Statistical Analysis of Total Annual Income of Households

Purpose of Assignment

a)To appreciate the usefulness and applications of major statistical concepts in data analysis and data inference.

b)To be able to apply the concepts learned in class to a real-world large data set. Working with real data highlights the true nature of Statistics, and allows students to draw useful and meaningful conclusions. Students will discover that insights gained from data leads to good decision-making in a specific context.

c)To enhance students’ ability to understand the what, whether and why of the context of the statistical calculations so that they can better communicate statistical ideas and strategies.

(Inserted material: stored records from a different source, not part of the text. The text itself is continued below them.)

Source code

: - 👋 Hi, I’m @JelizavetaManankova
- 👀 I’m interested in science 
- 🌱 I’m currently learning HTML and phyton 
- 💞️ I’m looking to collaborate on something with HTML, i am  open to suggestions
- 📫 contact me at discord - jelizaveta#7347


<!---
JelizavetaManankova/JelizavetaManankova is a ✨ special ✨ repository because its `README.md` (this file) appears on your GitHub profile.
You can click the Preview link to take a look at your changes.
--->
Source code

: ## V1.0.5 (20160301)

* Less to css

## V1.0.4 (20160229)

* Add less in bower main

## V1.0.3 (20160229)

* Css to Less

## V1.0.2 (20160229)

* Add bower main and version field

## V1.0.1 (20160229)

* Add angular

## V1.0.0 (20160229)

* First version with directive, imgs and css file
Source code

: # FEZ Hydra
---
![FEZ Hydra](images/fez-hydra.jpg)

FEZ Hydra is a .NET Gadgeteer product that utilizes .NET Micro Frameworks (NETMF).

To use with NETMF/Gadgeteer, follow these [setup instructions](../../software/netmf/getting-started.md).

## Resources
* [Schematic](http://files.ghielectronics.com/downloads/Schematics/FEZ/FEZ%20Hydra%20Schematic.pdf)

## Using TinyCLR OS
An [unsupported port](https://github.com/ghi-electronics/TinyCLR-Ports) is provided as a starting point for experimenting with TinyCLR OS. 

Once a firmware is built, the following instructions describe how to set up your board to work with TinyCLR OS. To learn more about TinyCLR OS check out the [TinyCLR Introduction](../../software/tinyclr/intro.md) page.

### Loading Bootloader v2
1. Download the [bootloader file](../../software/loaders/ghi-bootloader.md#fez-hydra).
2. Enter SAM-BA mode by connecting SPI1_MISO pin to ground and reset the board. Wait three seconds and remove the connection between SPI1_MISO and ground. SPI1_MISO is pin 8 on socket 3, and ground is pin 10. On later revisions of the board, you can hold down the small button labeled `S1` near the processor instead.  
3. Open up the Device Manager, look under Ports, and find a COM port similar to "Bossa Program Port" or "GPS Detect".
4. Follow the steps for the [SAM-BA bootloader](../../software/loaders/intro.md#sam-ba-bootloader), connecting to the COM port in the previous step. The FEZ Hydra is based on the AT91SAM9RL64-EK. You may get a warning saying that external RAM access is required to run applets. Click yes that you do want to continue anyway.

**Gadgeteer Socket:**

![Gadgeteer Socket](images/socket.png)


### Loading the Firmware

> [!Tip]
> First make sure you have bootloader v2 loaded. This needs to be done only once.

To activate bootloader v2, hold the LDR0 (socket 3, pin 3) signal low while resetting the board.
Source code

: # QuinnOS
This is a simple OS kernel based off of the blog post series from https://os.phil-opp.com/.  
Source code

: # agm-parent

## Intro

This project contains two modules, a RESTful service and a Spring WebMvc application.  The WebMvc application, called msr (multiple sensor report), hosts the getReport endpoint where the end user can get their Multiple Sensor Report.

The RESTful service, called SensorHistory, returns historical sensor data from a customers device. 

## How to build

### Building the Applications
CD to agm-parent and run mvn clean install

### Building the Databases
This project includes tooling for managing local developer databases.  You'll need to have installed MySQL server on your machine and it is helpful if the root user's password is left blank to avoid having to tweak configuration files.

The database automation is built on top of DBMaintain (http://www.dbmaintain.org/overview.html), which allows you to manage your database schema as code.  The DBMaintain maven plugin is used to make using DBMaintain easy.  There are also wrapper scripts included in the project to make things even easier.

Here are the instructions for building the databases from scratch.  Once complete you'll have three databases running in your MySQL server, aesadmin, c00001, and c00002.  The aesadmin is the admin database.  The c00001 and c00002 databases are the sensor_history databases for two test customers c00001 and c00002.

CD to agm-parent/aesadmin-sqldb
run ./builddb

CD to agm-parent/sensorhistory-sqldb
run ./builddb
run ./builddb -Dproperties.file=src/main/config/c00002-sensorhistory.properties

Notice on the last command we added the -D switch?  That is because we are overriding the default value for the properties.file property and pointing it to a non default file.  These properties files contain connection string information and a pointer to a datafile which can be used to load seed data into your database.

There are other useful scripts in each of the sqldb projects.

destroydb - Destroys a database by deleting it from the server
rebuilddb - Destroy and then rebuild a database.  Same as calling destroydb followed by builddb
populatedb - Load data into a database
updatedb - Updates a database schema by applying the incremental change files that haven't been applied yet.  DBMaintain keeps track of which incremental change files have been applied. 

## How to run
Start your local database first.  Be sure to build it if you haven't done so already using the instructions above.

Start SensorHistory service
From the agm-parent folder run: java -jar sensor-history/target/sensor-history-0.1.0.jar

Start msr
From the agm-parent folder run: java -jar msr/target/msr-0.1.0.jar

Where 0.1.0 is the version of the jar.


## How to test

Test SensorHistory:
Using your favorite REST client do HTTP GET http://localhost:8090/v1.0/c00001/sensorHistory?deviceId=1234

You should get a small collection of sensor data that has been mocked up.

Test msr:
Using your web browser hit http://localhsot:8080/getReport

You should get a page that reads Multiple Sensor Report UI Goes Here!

d)To recognize that many tedious statistical calculations, summaries, graphs, and charts can be implemented by appropriate software such as Microsoft Excel.

The following required tasks must be carried out at the minimum to satisfy the project’s requirements.

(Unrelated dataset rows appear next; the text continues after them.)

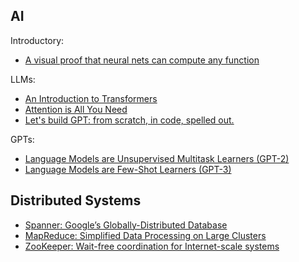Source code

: ## AI

Introductory:

- [A visual proof that neural nets can compute any function](http://neuralnetworksanddeeplearning.com/chap4.html)

LLMs:

- [An Introduction to Transformers](https://arxiv.org/abs/2304.10557)
- [Attention is All You Need](https://arxiv.org/abs/1706.03762)
- [Let's build GPT: from scratch, in code, spelled out.](https://www.youtube.com/watch?v=kCc8FmEb1nY)

GPTs:

- [Language Models are Unsupervised Multitask Learners (GPT-2)](https://cdn.openai.com/better-language-models/language_models_are_unsupervised_multitask_learners.pdf)
- [Language Models are Few-Shot Learners (GPT-3)](https://arxiv.org/abs/2005.14165)

## Distributed Systems

- [Spanner: Google’s Globally-Distributed Database](https://static.googleusercontent.com/media/research.google.com/en//archive/spanner-osdi2012.pdf)
- [MapReduce: Simplified Data Processing on Large Clusters](https://static.googleusercontent.com/media/research.google.com/en//archive/mapreduce-osdi04.pdf)
- [ZooKeeper: Wait-free coordination for Internet-scale systems](https://www.usenix.org/legacy/event/atc10/tech/full_papers/Hunt.pdf)
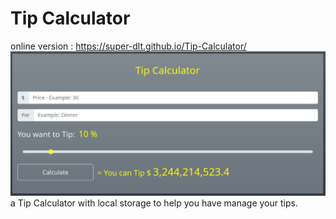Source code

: # Tip Calculator
online version : https://super-dlt.github.io/Tip-Calculator/
![alt text](https://github.com/Super-DLT/Tip-Calculator/blob/master/screen.jpg)
a Tip Calculator with local storage to help you have manage your tips.
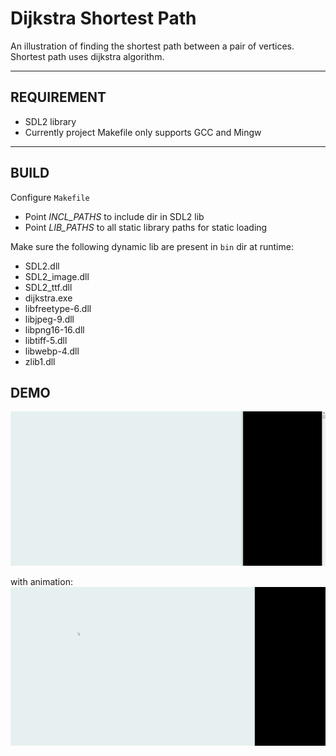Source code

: # Dijkstra Shortest Path

An illustration of finding the shortest path between a pair of vertices.
Shortest path uses dijkstra algorithm.

---

## REQUIREMENT

- SDL2 library
- Currently project Makefile only supports GCC and Mingw

---

## BUILD

Configure `Makefile`
- Point _INCL\_PATHS_ to include dir in SDL2 lib
- Point _LIB\_PATHS_ to all static library paths for static loading

Make sure the following dynamic lib are present in `bin` dir at runtime:
- SDL2.dll
- SDL2\_image.dll
- SDL2\_ttf.dll
- dijkstra.exe
- libfreetype-6.dll
- libjpeg-9.dll
- libpng16-16.dll
- libtiff-5.dll
- libwebp-4.dll
- zlib1.dll

## DEMO

![demo1](./demo/demo1.gif)

with animation:
![demo2](./demo/demo2.gif)
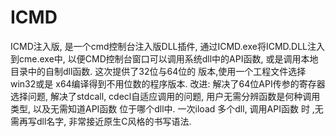 # ICMD
ICMD注入版, 是一个cmd控制台注入版DLL插件, 通过ICMD.exe将ICMD.DLL注入到cme.exe中, 以便CMD控制台窗口可以调用系统dll中的API函数, 或是调用本地目录中的自制dll函数. 这次提供了32位与64位的 版本,使用一个工程文件选择win32或是 x64编译得到不用位数的程序版本.  改进: 解决了64位API传参的寄存器选择问题, 解决了stdcall, cdecl自适应调用的问题, 用户无需分辨函数是何种调用类型, 以及无需知道API函数 位于哪个dll中.  一次iload 多个dll, 调用API函数 时 ,无需再写dll名字, 非常接近原生C风格的书写语法.
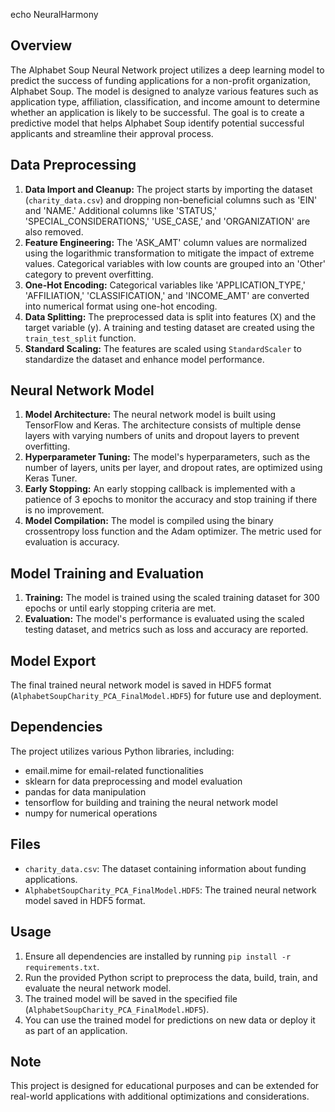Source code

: echo NeuralHarmony

## Overview
The Alphabet Soup Neural Network project utilizes a deep learning model to predict the success of funding applications for a non-profit organization, Alphabet Soup. The model is designed to analyze various features such as application type, affiliation, classification, and income amount to determine whether an application is likely to be successful. The goal is to create a predictive model that helps Alphabet Soup identify potential successful applicants and streamline their approval process.

## Data Preprocessing
1) __Data Import and Cleanup:__
   The project starts by importing the dataset (`charity_data.csv`) and dropping non-beneficial columns such as 'EIN' and 'NAME.' Additional columns like 'STATUS,' 'SPECIAL_CONSIDERATIONS,' 'USE_CASE,' and 'ORGANIZATION' are also removed.
2) __Feature Engineering:__
   The 'ASK_AMT' column values are normalized using the logarithmic transformation to mitigate the impact of extreme values. Categorical variables with low counts are grouped into an 'Other' category to prevent overfitting.
3) __One-Hot Encoding:__
   Categorical variables like 'APPLICATION_TYPE,' 'AFFILIATION,' 'CLASSIFICATION,' and 'INCOME_AMT' are converted into numerical format using one-hot encoding.
4) __Data Splitting:__
   The preprocessed data is split into features (X) and the target variable (y). A training and testing dataset are created using the `train_test_split` function.
5) __Standard Scaling:__
   The features are scaled using `StandardScaler` to standardize the dataset and enhance model performance.
   
## Neural Network Model
1) __Model Architecture:__
   The neural network model is built using TensorFlow and Keras. The architecture consists of multiple dense layers with varying numbers of units and dropout layers to prevent overfitting.
2) __Hyperparameter Tuning:__
   The model's hyperparameters, such as the number of layers, units per layer, and dropout rates, are optimized using Keras Tuner.
3) __Early Stopping:__
   An early stopping callback is implemented with a patience of 3 epochs to monitor the accuracy and stop training if there is no improvement.
4) __Model Compilation:__
   The model is compiled using the binary crossentropy loss function and the Adam optimizer. The metric used for evaluation is accuracy.

## Model Training and Evaluation
1) __Training:__
   The model is trained using the scaled training dataset for 300 epochs or until early stopping criteria are met.
2) __Evaluation:__
   The model's performance is evaluated using the scaled testing dataset, and metrics such as loss and accuracy are reported.

## Model Export
The final trained neural network model is saved in HDF5 format (`AlphabetSoupCharity_PCA_FinalModel.HDF5`) for future use and deployment.

## Dependencies
The project utilizes various Python libraries, including:
* email.mime for email-related functionalities
* sklearn for data preprocessing and model evaluation
* pandas for data manipulation
* tensorflow for building and training the neural network model
* numpy for numerical operations

## Files
* `charity_data.csv`: The dataset containing information about funding applications.
* `AlphabetSoupCharity_PCA_FinalModel.HDF5`: The trained neural network model saved in HDF5 format.

## Usage
1) Ensure all dependencies are installed by running `pip install -r requirements.txt`.
2) Run the provided Python script to preprocess the data, build, train, and evaluate the neural network model.
3) The trained model will be saved in the specified file (`AlphabetSoupCharity_PCA_FinalModel.HDF5`).
4) You can use the trained model for predictions on new data or deploy it as part of an application.

## Note
This project is designed for educational purposes and can be extended for real-world applications with additional optimizations and considerations.
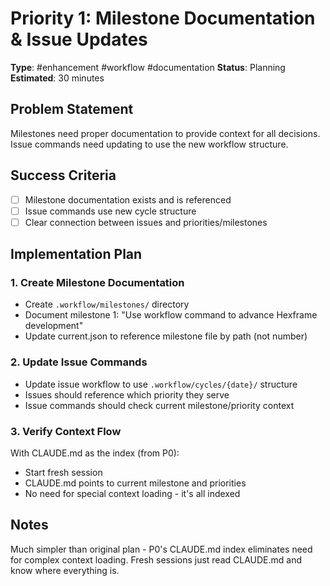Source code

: # Priority 1: Milestone Documentation & Issue Updates

**Type**: #enhancement #workflow #documentation
**Status**: Planning  
**Estimated**: 30 minutes

## Problem Statement
Milestones need proper documentation to provide context for all decisions. Issue commands need updating to use the new workflow structure.

## Success Criteria
- [ ] Milestone documentation exists and is referenced
- [ ] Issue commands use new cycle structure
- [ ] Clear connection between issues and priorities/milestones

## Implementation Plan

### 1. Create Milestone Documentation
- Create `.workflow/milestones/` directory
- Document milestone 1: "Use workflow command to advance Hexframe development"
- Update current.json to reference milestone file by path (not number)

### 2. Update Issue Commands
- Update issue workflow to use `.workflow/cycles/{date}/` structure
- Issues should reference which priority they serve
- Issue commands should check current milestone/priority context

### 3. Verify Context Flow
With CLAUDE.md as the index (from P0):
- Start fresh session
- CLAUDE.md points to current milestone and priorities
- No need for special context loading - it's all indexed

## Notes
Much simpler than original plan - P0's CLAUDE.md index eliminates need for complex context loading. Fresh sessions just read CLAUDE.md and know where everything is.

a)From the unzipped folder Project_Yourname, open the workbook named INCOMES.xlsx.

b)Click on the Documentation Sheet and complete the required documentation.

c)As you do your data analyses in this file, organize all your tasks in corresponding worksheets with appropriate names so that you can easily refer to them for explanations and insights when you write your final report.

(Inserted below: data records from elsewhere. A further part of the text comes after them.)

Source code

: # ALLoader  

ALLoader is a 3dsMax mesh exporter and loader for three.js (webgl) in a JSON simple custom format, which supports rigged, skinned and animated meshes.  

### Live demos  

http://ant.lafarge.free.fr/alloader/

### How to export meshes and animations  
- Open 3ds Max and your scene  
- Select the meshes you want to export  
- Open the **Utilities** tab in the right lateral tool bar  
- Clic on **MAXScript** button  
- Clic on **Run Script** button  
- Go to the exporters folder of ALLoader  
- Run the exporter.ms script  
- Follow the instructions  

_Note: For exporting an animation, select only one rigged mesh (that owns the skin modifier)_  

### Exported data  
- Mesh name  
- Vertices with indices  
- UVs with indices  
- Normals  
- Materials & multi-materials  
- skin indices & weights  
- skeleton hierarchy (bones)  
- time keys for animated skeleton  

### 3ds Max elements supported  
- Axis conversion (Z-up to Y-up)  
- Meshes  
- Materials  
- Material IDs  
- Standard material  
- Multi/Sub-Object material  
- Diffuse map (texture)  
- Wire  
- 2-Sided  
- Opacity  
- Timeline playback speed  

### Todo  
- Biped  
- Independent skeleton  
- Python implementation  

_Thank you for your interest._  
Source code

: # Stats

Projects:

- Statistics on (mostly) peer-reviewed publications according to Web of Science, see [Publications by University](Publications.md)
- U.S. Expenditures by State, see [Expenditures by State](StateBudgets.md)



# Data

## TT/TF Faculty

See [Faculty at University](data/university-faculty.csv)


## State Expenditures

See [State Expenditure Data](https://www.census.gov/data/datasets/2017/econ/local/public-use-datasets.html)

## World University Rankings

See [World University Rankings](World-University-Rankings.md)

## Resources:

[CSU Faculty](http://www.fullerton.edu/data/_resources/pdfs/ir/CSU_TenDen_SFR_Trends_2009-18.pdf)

d)Save your workbook often, and make sure to save it in the folder Project_Yourname.

Background: The normal distribution is the most important probability distribution in statistics because it fits many natural phenomena. As you have seen, most statistical tests rest upon the assumption of normality. Deviations from normality, called non-normality, render those statistical tests inaccurate, so it is important to know if your data are normal or non-normal. This knowledge is also important because if the population has a normal distribution, then the sample means will automatically have a normal distribution.

Do the following:

a)Suppose the focus of our data analysis is Total Annual Income of the households. So, we must check if population total annual income data is normally distributed or not.

b)Use any TWO Excel methods of your choice to determine the normality of the Total Annual Income population data. Both of the methods must lead to the same conclusion. Note that you must take into consideration all of the given total income data (50,000+) in the population since you are checking the normality of the population (and not the sample).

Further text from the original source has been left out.